[Rendered images with source text]
• • •

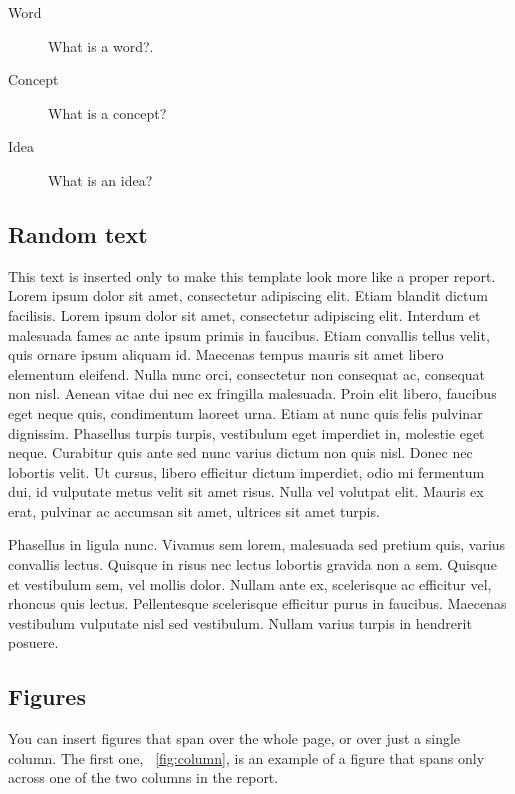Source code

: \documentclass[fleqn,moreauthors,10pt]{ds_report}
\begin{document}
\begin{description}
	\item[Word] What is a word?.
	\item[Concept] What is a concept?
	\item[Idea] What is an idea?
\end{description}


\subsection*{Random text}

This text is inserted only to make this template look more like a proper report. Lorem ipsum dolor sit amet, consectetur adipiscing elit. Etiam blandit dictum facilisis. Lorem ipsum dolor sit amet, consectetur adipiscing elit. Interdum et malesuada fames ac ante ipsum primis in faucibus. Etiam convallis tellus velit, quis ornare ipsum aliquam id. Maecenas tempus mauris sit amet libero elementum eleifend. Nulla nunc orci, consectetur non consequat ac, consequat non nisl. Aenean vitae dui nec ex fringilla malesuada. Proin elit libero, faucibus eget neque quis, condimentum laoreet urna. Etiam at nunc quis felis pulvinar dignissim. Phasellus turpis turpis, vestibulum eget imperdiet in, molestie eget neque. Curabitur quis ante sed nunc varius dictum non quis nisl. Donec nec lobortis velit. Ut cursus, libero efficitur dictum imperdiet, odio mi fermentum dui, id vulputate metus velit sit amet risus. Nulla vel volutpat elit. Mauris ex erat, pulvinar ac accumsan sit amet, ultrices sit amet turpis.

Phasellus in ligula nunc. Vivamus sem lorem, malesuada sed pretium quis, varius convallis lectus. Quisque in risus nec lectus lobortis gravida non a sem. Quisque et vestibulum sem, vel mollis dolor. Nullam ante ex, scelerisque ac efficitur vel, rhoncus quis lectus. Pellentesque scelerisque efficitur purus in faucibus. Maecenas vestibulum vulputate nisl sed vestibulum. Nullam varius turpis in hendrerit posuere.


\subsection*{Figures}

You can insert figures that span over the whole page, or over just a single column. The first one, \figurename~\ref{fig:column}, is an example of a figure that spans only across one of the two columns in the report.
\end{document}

• • •

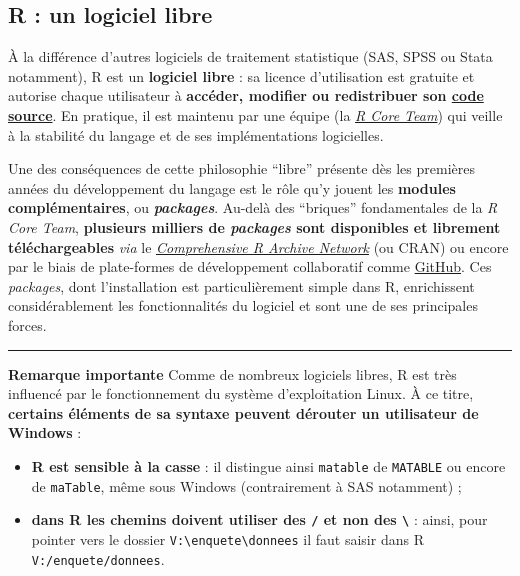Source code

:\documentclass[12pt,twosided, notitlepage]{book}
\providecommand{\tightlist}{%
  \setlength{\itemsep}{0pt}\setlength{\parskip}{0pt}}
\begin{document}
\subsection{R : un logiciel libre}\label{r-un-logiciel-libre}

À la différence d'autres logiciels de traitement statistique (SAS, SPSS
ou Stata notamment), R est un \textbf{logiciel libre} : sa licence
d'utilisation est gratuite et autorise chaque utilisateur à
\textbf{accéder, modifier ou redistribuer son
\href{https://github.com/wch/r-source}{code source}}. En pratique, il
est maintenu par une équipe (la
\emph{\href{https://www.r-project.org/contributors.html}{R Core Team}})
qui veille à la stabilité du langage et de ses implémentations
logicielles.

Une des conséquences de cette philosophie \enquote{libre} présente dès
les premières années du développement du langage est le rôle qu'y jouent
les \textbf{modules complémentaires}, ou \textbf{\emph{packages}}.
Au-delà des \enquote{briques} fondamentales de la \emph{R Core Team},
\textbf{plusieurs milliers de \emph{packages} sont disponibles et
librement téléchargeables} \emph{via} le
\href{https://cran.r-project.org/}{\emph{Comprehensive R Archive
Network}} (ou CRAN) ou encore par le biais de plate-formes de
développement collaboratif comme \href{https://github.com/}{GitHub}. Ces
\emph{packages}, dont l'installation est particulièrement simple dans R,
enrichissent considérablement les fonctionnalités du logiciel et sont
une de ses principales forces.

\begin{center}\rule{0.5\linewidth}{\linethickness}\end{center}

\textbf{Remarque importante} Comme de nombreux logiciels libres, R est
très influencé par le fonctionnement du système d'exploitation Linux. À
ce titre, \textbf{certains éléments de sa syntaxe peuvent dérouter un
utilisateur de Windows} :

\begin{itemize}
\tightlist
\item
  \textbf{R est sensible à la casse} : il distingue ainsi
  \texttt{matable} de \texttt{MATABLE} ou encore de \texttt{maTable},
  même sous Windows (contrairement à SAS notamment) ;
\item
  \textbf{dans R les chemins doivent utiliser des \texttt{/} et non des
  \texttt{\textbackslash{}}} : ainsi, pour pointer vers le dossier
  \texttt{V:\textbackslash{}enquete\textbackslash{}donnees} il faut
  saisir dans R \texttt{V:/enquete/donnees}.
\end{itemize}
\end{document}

• • •

=== Description of the task ===
Show me every line of the entries above that holds "href".

=== Written reply ===
\href{https://github.com/wch/r-source}{code source}}. En pratique, il
\emph{\href{https://www.r-project.org/contributors.html}{R Core Team}})
\href{https://cran.r-project.org/}{\emph{Comprehensive R Archive
développement collaboratif comme \href{https://github.com/}{GitHub}. Ces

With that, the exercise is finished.